TASK STATEMENT:
Please show all lines of the records that include "memory".

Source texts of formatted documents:
- - - -
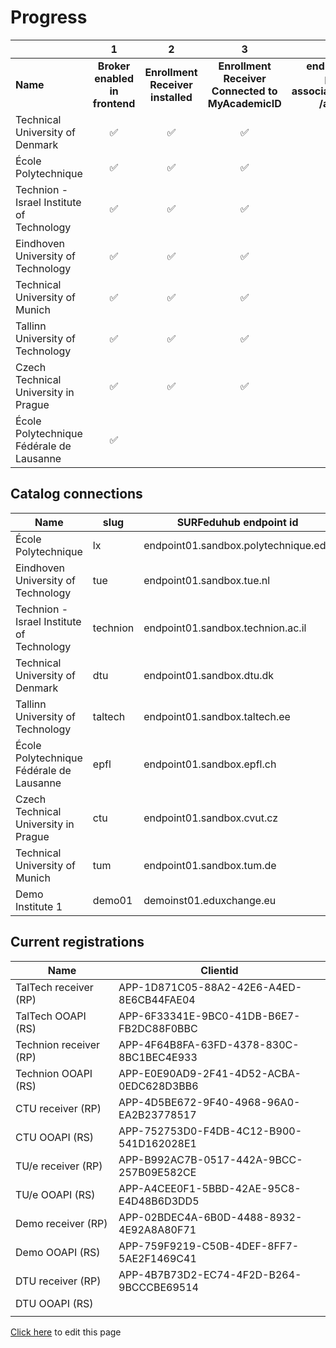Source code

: # Progress

|                                           | 1                              | 2                                 | 3                                                 | 4                                                                          | 5                                             | 6                                             | 7                           | 8                           | 9                           | 10                                     | 11                                            |
|:----------------------------------------- |:------------------------------:|:---------------------------------:|:-------------------------------------------------:|:--------------------------------------------------------------------------:|:---------------------------------------------:|:---------------------------------------------:|:---------------------------:|:---------------------------:|:---------------------------:|:--------------------------------------:|:---------------------------------------------:|
| **Name**                                  | **Broker enabled in frontend** | **Enrollment Receiver installed** | **Enrollment Receiver Connected to MyAcademicID** | **endpoints available persons/me associations/external/me /associations/** | **Connection information in ServiceRegistry** | **OOAPI endpoints connected to MyacademicID** | **Test accounts available** | **Tested incoming student** | **Tested outgoing student** | **Receiver <-> Backend communication** | **OOAPI endpoints <-> Backend communication** |
| Technical University of Denmark           | ✅                              | ✅                                 | ✅                                                 | ✅                                                                          | ✅                                             | ✅                                             | ✅                           | ✅                           | ✅                           | ✅                                      | ✅                                             |
| École Polytechnique                       | ✅                              | ✅                                 | ✅                                                 | ✅                                                                          | ✅                                             | ✅                                             | ✅                           | ✅                           | ✅                           |                                        |                                               |
| Technion - Israel Institute of Technology | ✅                              | ✅                                 | ✅                                                 | ✅                                                                          | ✅                                             | ✅                                             | ✅                           | ✅                           | ✅                           | ✅                                      | ✅                                             |
| Eindhoven University of Technology        | ✅                              | ✅                                 | ✅                                                 | ✅                                                                          | ✅                                             | ✅                                             | ✅                           | ✅                           | ✅                           | ✅                                      | ✅                                             |
| Technical University of Munich            | ✅                              | ✅                                 | ✅                                                 | ✅                                                                          |                                               | ✅                                             |                             |                             |                             |                                        |                                               |
| Tallinn University of Technology          | ✅                              | ✅                                 | ✅                                                 | ✅                                                                          | ✅                                             | ✅                                             | ✅                           | ✅                           | ✅                           |                                        | ✅                                             |
| Czech Technical University in Prague      | ✅                              | ✅                                 | ✅                                                 | ✅                                                                          | ✅                                             | ✅                                             | ✅                           | ✅                           | ✅                           |                                        |                                               |
| École Polytechnique Fédérale de Lausanne  | ✅                              |                                   |                                                   |                                                                            |                                               |                                               |                             |                             |                             |                                        |                                               |

## Catalog connections

| Name                                      | slug     | SURFeduhub endpoint id               | OOAPI Base url                                           |
| ----------------------------------------- | -------- | ------------------------------------ | -------------------------------------------------------- |
| École Polytechnique                       | lx       | endpoint01.sandbox.polytechnique.edu | `https://ooapi-test.telecom-paris.fr/api/`               |
| Eindhoven University of Technology        | tue      | endpoint01.sandbox.tue.nl            | `https://tueacc-surf.osiris-link.nl/ooapi/v5`            |
| Technion - Israel Institute of Technology | technion | endpoint01.sandbox.technion.ac.il    | `https://students.technion.ac.il/local/euroteq/ooapi/v5` |
| Technical University of Denmark           | dtu      | endpoint01.sandbox.dtu.dk            | `https://test.ooapi.ait.dtu.dk/get`                      |
| Tallinn University of Technology          | taltech  | endpoint01.sandbox.taltech.ee        | `https://mars.taltech.ee/test/euroteq/api/v5`            |
| École Polytechnique Fédérale de Lausanne  | epfl     | endpoint01.sandbox.epfl.ch           | `https://cede-webapps.epfl.ch/ooapi`                     |
| Czech Technical University in Prague      | ctu      | endpoint01.sandbox.cvut.cz           | `https://du50.vc.cvut.cz/eq/resource/v5/`                |
| Technical University of Munich            | tum      | endpoint01.sandbox.tum.de            | `https://129.187.125.25/QSYSTEM_TUM/co/euroteq/api`      |
| Demo Institute 1                          | demo01   | demoinst01.eduxchange.eu             | `https://demo04.test.surfeduhub.nl`                      |

## Current registrations

| Name                   | Clientid                                 |
| ---------------------- | ---------------------------------------- |
| TalTech receiver (RP)  | APP-1D871C05-88A2-42E6-A4ED-8E6CB44FAE04 |
| TalTech OOAPI (RS)     | APP-6F33341E-9BC0-41DB-B6E7-FB2DC88F0BBC |
| Technion receiver (RP) | APP-4F64B8FA-63FD-4378-830C-8BC1BEC4E933 |
| Technion OOAPI (RS)    | APP-E0E90AD9-2F41-4D52-ACBA-0EDC628D3BB6 |
| CTU receiver (RP)      | APP-4D5BE672-9F40-4968-96A0-EA2B23778517 |
| CTU OOAPI (RS)         | APP-752753D0-F4DB-4C12-B900-541D162028E1 |
| TU/e receiver (RP)     | APP-B992AC7B-0517-442A-9BCC-257B09E582CE |
| TU/e OOAPI (RS)        | APP-A4CEE0F1-5BBD-42AE-95C8-E4D48B6D3DD5 |
| Demo receiver (RP)     | APP-02BDEC4A-6B0D-4488-8932-4E92A8A80F71 |
| Demo OOAPI (RS)        | APP-759F9219-C50B-4DEF-8FF7-5AE2F1469C41 |
| DTU receiver (RP)      | APP-4B7B73D2-EC74-4F2D-B264-9BCCCBE69514 |
| DTU OOAPI (RS)         |                                          |
|                        |                                          |

[Click here](https://github.com/SURFnet/eduxchange-eu-tech-docs/edit/main/progres-test.md)
to edit this page
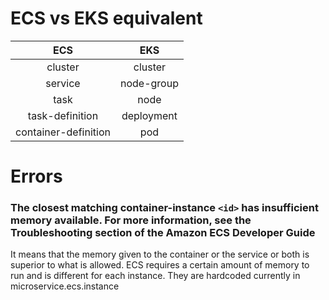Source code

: # ECS vs EKS equivalent

|         ECS          |    EKS     |
| :------------------: | :--------: |
|       cluster        |  cluster   |
|       service        | node-group |
|         task         |    node    |
|   task-definition    | deployment |
| container-definition |    pod     |

# Errors

### The closest matching container-instance `<id>` has insufficient memory available. For more information, see the Troubleshooting section of the Amazon ECS Developer Guide

It means that the memory given to the container or the service or both is superior to what is allowed. ECS requires a certain amount of memory to run and is different for each instance. They are hardcoded currently in microservice.ecs.instance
- - - -
RESULT:
### The closest matching container-instance `<id>` has insufficient memory available. For more information, see the Troubleshooting section of the Amazon ECS Developer Guide
It means that the memory given to the container or the service or both is superior to what is allowed. ECS requires a certain amount of memory to run and is different for each instance. They are hardcoded currently in microservice.ecs.instance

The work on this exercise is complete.